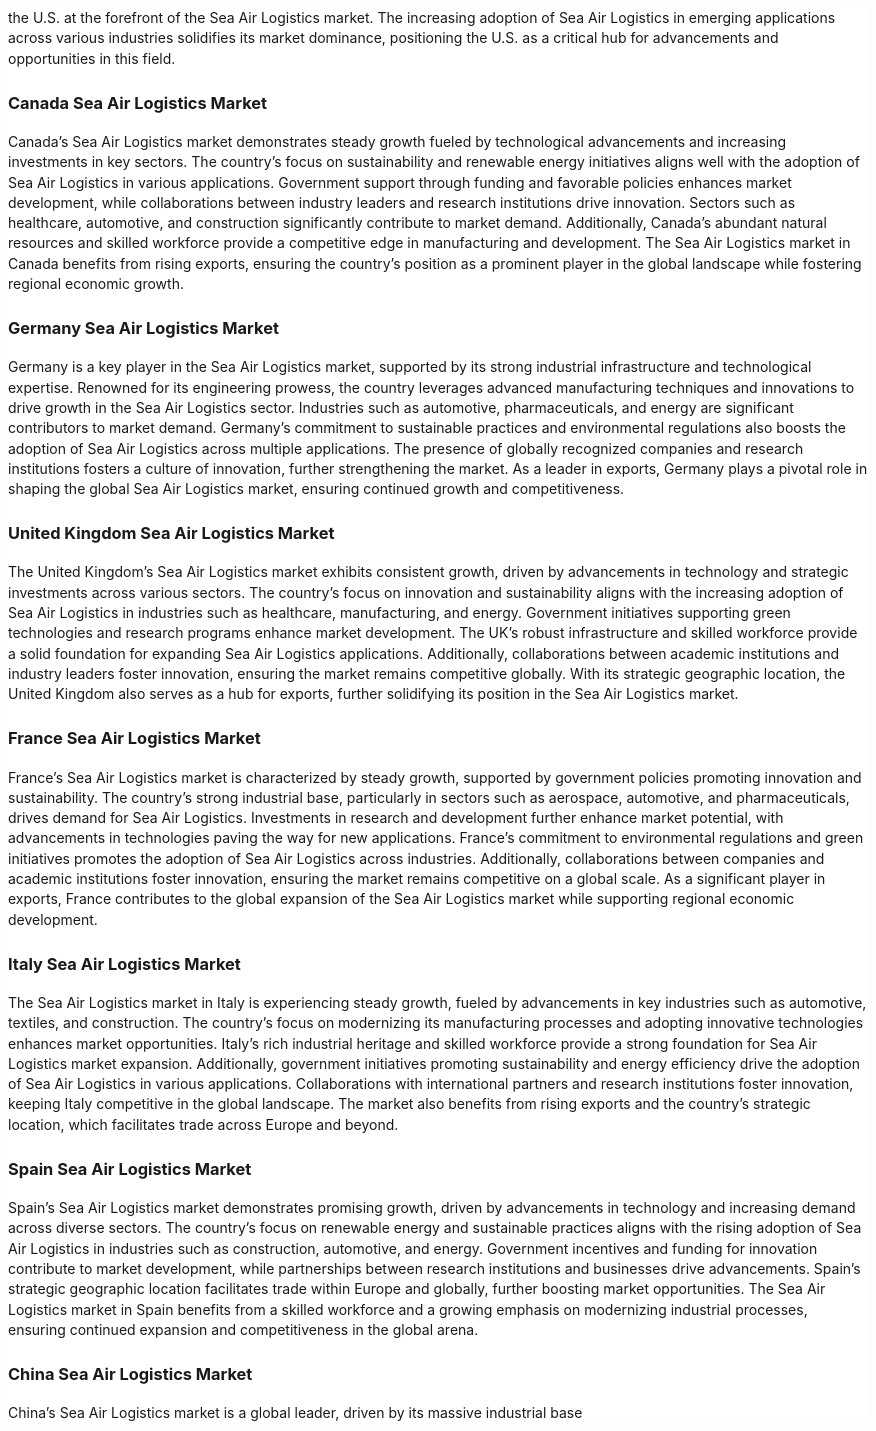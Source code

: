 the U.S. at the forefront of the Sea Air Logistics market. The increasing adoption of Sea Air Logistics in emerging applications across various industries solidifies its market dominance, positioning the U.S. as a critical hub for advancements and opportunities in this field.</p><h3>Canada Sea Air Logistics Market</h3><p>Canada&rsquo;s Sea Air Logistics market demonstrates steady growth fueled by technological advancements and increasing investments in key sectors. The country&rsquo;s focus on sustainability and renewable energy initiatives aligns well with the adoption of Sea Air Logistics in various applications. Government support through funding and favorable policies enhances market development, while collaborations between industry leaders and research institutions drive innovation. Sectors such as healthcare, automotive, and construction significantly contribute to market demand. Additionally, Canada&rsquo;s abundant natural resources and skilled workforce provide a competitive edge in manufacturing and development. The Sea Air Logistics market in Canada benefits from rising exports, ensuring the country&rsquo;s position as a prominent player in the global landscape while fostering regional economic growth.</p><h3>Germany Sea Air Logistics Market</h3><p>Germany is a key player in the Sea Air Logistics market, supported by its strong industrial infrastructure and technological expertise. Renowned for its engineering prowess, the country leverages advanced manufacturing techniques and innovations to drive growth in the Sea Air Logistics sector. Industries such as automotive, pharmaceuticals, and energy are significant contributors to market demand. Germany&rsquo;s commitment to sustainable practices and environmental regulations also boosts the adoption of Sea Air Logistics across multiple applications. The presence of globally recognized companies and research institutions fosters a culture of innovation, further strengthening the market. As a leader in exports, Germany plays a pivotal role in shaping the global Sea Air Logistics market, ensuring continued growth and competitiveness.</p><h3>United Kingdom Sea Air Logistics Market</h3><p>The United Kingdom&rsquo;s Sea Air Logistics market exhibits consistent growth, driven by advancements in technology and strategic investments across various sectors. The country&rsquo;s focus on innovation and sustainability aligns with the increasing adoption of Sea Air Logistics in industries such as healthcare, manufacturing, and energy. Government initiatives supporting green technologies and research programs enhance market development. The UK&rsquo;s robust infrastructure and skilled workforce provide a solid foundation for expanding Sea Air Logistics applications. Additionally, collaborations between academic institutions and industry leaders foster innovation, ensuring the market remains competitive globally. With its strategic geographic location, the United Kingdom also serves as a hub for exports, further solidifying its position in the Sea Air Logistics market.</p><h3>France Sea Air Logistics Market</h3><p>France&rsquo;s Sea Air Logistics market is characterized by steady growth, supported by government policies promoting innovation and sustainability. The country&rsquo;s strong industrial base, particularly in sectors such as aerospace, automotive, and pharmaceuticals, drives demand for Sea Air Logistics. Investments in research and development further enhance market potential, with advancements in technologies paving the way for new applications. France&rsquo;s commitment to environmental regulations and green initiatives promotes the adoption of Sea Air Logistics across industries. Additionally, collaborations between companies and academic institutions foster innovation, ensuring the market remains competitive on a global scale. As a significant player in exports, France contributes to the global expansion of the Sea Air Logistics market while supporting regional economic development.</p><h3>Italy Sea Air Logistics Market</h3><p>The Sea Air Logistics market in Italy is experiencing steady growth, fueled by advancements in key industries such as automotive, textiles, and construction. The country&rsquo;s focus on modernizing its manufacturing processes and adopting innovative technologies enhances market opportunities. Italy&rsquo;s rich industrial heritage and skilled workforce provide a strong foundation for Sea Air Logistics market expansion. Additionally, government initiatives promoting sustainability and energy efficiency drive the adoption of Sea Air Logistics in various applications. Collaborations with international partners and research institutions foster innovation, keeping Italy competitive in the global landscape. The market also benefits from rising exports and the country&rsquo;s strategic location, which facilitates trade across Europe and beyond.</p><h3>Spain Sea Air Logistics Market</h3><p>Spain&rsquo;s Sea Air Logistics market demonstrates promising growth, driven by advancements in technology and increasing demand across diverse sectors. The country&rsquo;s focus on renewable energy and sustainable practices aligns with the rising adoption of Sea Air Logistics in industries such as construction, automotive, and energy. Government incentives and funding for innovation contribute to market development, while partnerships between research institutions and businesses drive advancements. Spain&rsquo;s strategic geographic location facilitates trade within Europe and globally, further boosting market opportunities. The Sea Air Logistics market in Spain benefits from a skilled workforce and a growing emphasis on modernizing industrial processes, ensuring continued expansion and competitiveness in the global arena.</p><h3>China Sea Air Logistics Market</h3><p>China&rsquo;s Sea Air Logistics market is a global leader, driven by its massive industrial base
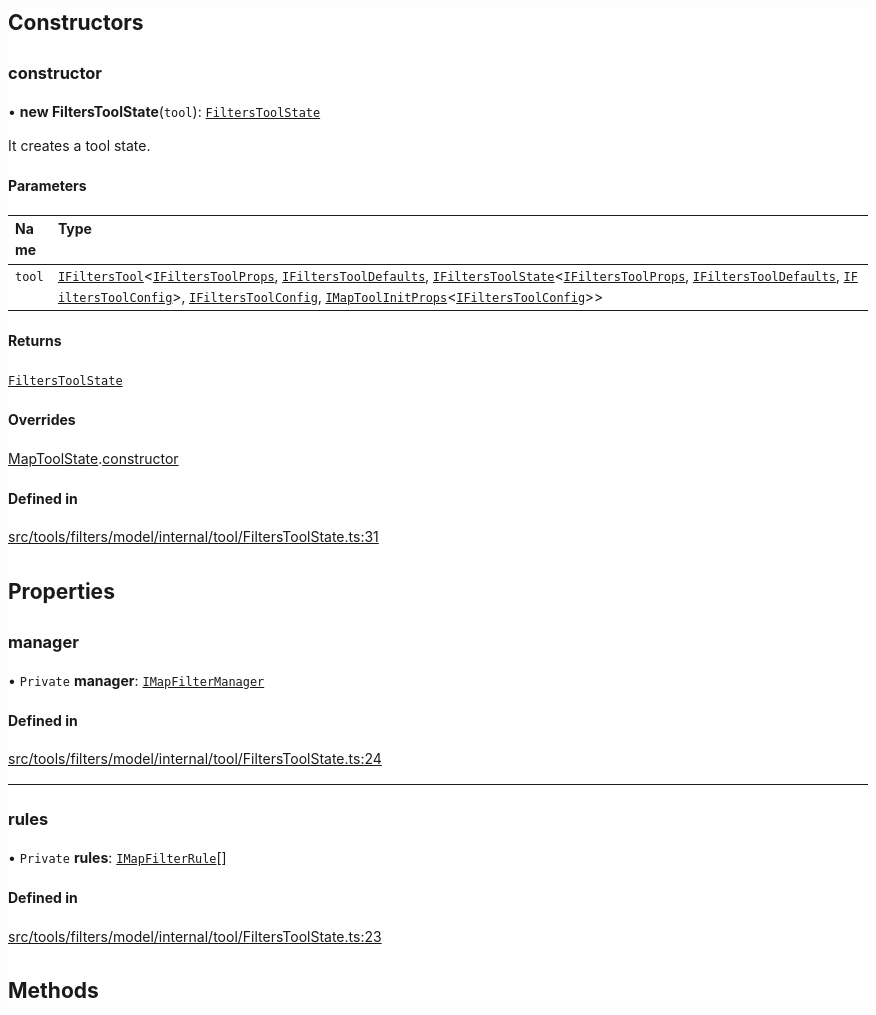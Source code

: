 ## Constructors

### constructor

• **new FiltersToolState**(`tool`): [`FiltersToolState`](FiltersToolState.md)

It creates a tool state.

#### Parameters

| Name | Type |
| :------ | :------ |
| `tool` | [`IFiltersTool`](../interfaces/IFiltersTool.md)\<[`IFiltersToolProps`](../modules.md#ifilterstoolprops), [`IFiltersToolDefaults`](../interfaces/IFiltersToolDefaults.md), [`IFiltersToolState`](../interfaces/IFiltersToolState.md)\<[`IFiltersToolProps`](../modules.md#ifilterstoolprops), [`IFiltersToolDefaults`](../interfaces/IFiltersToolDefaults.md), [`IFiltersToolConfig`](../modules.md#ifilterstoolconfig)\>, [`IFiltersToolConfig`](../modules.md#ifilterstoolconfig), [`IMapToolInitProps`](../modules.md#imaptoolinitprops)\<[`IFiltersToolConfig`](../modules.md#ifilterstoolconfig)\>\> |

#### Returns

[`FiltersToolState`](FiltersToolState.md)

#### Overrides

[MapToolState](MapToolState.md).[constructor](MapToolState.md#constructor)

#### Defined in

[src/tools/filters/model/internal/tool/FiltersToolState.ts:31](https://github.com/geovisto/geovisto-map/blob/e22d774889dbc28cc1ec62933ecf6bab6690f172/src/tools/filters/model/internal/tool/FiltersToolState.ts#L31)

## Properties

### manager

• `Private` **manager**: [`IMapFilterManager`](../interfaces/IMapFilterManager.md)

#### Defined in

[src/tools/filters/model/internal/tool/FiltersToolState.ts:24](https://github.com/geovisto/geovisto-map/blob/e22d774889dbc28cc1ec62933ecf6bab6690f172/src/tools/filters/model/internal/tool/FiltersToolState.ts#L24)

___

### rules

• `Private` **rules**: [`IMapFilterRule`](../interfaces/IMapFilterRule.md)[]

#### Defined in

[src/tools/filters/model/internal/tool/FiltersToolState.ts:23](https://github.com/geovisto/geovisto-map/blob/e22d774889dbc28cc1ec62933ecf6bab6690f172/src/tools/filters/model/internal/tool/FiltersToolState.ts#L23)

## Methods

------------------------------

WHAT THE EXERCISE ASKS = Starting with the line that holds "## Properties", copy each remaining line of the listing above exactly, through the last one.

YOUR RESPONSE =
## Properties

### manager

• `Private` **manager**: [`IMapFilterManager`](../interfaces/IMapFilterManager.md)

#### Defined in

[src/tools/filters/model/internal/tool/FiltersToolState.ts:24](https://github.com/geovisto/geovisto-map/blob/e22d774889dbc28cc1ec62933ecf6bab6690f172/src/tools/filters/model/internal/tool/FiltersToolState.ts#L24)

___

### rules

• `Private` **rules**: [`IMapFilterRule`](../interfaces/IMapFilterRule.md)[]

#### Defined in

[src/tools/filters/model/internal/tool/FiltersToolState.ts:23](https://github.com/geovisto/geovisto-map/blob/e22d774889dbc28cc1ec62933ecf6bab6690f172/src/tools/filters/model/internal/tool/FiltersToolState.ts#L23)

## Methods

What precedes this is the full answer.